=== Section Start ===

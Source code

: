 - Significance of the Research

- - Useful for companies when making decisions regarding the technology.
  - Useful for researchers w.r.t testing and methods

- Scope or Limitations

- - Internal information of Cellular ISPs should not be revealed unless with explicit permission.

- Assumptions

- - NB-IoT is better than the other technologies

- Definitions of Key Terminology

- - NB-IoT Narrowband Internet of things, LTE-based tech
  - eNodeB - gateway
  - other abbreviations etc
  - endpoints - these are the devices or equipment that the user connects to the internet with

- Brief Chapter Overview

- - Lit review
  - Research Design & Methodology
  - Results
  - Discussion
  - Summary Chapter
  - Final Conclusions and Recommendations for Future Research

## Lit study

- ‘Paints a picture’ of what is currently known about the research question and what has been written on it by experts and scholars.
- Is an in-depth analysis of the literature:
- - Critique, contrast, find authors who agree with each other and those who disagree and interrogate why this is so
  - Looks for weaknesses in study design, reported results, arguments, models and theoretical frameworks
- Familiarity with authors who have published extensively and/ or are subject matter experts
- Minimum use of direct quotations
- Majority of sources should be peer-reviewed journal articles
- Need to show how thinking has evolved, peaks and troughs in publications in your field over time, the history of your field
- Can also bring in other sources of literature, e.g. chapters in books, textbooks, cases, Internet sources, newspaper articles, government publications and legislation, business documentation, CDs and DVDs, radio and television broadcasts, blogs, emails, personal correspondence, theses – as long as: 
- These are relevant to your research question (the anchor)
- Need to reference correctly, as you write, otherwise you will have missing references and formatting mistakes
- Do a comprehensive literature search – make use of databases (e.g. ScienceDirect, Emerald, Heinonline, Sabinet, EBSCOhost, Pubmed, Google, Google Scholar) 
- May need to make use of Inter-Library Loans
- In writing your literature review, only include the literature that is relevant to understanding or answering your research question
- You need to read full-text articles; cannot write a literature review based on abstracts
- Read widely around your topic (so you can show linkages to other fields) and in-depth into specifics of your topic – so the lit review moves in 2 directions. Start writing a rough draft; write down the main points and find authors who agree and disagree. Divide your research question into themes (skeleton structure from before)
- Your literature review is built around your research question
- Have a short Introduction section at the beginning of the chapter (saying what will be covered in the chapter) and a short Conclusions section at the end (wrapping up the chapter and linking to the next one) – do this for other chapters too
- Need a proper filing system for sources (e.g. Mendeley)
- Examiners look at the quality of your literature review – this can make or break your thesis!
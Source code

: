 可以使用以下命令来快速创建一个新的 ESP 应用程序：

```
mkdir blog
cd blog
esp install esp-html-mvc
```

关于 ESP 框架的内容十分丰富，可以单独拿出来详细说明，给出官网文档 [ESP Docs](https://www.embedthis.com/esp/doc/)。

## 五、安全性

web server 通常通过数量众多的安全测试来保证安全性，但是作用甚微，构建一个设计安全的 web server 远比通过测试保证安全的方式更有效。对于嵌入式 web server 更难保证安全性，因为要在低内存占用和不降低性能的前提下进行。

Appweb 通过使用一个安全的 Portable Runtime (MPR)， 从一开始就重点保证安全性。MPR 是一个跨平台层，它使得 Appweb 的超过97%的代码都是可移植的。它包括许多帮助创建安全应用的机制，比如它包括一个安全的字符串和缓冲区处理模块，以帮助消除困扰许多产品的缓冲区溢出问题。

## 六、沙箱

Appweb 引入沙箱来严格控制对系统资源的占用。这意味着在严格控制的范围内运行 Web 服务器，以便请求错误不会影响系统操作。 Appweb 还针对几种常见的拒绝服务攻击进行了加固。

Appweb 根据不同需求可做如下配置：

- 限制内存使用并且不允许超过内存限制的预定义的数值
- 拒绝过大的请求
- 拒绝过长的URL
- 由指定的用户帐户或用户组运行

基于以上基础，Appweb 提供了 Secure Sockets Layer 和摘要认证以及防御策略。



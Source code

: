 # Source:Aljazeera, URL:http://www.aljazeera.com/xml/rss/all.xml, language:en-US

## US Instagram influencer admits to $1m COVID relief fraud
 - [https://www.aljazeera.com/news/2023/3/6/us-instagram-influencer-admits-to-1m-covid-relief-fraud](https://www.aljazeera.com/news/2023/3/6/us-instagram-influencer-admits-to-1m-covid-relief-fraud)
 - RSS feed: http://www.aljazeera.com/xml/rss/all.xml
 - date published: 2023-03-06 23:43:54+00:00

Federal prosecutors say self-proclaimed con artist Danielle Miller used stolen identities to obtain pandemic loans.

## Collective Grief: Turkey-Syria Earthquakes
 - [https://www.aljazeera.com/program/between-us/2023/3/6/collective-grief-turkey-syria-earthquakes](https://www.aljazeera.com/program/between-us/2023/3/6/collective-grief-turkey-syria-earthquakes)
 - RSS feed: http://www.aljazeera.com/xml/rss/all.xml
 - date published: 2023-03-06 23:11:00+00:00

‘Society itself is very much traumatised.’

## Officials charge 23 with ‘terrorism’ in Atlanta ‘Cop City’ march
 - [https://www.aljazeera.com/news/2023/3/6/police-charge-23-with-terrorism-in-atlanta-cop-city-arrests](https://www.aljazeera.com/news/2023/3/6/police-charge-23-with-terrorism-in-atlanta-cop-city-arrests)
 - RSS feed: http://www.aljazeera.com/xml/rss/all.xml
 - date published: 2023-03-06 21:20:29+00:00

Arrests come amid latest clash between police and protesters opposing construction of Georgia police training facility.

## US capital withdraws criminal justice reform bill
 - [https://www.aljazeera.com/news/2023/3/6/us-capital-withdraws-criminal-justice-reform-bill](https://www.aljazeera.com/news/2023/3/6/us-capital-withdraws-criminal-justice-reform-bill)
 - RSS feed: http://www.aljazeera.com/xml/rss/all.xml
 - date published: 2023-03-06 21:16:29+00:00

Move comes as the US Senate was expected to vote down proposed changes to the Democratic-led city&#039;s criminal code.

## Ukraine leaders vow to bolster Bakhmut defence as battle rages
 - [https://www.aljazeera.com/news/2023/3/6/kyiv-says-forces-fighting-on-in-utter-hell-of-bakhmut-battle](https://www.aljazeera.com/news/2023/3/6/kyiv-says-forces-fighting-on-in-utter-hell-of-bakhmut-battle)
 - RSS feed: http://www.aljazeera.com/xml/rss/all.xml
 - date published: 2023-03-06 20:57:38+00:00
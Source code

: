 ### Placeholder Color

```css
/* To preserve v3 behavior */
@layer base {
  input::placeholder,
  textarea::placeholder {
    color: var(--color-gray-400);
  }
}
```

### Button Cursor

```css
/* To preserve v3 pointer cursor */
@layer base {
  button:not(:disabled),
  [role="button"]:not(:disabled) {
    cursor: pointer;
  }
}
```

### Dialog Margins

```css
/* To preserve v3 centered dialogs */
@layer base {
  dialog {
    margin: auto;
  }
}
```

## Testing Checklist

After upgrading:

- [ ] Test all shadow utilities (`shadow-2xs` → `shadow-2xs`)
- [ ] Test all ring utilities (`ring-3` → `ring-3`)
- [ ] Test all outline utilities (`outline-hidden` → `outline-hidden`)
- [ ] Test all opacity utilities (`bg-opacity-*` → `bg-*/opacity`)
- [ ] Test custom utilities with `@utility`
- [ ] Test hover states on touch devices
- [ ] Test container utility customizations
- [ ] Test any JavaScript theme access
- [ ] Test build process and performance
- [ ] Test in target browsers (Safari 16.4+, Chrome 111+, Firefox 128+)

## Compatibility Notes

=== Section End ===

Please restate, word for word, the lines of the entries that run from the first line through the one holding "- ‘Paints a", and add nothing.

▶ _Answer to the exercise_:
Source code

: - Significance of the Research

- - Useful for companies when making decisions regarding the technology.
  - Useful for researchers w.r.t testing and methods

- Scope or Limitations

- - Internal information of Cellular ISPs should not be revealed unless with explicit permission.

- Assumptions

- - NB-IoT is better than the other technologies

- Definitions of Key Terminology

- - NB-IoT Narrowband Internet of things, LTE-based tech
  - eNodeB - gateway
  - other abbreviations etc
  - endpoints - these are the devices or equipment that the user connects to the internet with

- Brief Chapter Overview

- - Lit review
  - Research Design & Methodology
  - Results
  - Discussion
  - Summary Chapter
  - Final Conclusions and Recommendations for Future Research

## Lit study

- ‘Paints a picture’ of what is currently known about the research question and what has been written on it by experts and scholars.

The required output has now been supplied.